- **YOUR GOAL**:
Filter these entries down to the lines that hold the word "case", and show each of them.

== MATERIAL PROVIDED ==

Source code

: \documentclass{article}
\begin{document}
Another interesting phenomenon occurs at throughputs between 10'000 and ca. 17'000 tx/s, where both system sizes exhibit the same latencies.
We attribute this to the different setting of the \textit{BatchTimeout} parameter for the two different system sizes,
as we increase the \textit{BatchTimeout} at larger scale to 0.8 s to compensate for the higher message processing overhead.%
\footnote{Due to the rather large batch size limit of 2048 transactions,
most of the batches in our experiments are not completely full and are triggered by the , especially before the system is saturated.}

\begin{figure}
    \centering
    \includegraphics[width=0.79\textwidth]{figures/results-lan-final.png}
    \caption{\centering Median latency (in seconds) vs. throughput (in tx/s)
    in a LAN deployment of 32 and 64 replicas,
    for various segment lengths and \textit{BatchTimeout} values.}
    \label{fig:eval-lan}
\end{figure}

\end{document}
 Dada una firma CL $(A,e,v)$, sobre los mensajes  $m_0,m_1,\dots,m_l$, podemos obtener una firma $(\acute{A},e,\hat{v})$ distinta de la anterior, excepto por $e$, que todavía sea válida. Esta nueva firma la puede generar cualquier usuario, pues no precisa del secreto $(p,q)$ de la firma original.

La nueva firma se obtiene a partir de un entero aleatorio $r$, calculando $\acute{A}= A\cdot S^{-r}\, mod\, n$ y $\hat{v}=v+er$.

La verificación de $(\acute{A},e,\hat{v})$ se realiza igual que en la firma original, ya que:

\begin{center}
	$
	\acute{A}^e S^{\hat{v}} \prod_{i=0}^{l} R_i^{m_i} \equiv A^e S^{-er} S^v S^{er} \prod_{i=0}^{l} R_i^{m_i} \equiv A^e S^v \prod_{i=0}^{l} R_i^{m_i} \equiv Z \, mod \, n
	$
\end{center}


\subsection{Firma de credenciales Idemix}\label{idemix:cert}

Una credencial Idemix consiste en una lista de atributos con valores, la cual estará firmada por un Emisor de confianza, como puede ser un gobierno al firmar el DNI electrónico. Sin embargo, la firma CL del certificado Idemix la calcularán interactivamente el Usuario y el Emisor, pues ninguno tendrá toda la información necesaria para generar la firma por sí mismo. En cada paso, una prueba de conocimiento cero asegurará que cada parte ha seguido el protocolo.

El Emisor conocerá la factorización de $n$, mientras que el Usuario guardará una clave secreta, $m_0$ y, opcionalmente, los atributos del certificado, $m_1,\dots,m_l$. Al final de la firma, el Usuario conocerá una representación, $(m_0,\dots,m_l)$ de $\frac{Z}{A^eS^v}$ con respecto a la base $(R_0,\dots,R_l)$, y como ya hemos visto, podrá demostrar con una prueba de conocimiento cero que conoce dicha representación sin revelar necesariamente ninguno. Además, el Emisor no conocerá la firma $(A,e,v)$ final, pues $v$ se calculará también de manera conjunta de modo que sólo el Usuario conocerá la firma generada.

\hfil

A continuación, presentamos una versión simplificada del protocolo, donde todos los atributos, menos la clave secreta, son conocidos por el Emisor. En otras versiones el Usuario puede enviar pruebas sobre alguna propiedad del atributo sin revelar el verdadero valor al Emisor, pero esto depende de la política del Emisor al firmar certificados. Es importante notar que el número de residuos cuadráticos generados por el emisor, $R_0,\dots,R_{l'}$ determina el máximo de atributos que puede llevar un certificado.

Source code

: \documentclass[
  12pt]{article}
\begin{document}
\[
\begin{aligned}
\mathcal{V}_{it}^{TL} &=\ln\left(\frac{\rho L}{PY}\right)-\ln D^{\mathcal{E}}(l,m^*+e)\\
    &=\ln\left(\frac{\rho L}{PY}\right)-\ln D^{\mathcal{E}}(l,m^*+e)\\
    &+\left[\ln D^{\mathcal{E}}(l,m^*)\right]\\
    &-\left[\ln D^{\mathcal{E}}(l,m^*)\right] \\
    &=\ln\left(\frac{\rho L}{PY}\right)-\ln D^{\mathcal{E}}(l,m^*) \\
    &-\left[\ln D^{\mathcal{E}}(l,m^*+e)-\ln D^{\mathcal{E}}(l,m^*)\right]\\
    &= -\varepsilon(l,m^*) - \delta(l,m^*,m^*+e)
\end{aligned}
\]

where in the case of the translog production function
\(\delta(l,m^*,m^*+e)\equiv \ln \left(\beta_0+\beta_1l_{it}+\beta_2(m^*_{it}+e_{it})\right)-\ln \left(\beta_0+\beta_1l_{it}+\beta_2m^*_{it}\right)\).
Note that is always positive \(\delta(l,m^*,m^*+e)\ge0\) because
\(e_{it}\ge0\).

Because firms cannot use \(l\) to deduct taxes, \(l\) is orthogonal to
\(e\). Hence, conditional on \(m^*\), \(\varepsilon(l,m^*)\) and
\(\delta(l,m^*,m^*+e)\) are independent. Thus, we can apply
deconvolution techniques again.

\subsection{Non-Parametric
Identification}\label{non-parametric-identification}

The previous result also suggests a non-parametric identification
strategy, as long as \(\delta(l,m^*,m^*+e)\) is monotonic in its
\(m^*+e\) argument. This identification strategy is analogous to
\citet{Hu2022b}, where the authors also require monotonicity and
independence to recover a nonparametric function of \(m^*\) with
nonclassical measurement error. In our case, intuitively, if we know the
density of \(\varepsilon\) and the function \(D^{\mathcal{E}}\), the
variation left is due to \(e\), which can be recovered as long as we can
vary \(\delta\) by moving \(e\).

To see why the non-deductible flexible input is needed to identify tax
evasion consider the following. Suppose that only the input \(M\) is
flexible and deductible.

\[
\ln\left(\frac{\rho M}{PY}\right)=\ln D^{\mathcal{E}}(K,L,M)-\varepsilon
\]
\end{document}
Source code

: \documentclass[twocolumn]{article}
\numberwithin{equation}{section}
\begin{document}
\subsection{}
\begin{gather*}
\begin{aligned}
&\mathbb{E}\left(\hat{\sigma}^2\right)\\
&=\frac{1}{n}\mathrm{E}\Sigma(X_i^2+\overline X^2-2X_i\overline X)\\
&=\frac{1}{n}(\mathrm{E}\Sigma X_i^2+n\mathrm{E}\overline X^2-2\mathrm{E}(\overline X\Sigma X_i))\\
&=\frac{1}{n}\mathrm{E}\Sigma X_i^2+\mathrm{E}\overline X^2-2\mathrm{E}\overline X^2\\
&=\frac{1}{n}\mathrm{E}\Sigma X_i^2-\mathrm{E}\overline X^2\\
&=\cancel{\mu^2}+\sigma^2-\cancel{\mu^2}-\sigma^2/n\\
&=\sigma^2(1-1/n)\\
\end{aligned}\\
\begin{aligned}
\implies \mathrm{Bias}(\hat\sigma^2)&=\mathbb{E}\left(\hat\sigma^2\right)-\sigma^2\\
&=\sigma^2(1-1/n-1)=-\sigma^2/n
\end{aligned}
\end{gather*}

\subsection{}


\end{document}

===

- **EXERCISE ANSWER**:
where in the case of the translog production function
nonclassical measurement error. In our case, intuitively, if we know the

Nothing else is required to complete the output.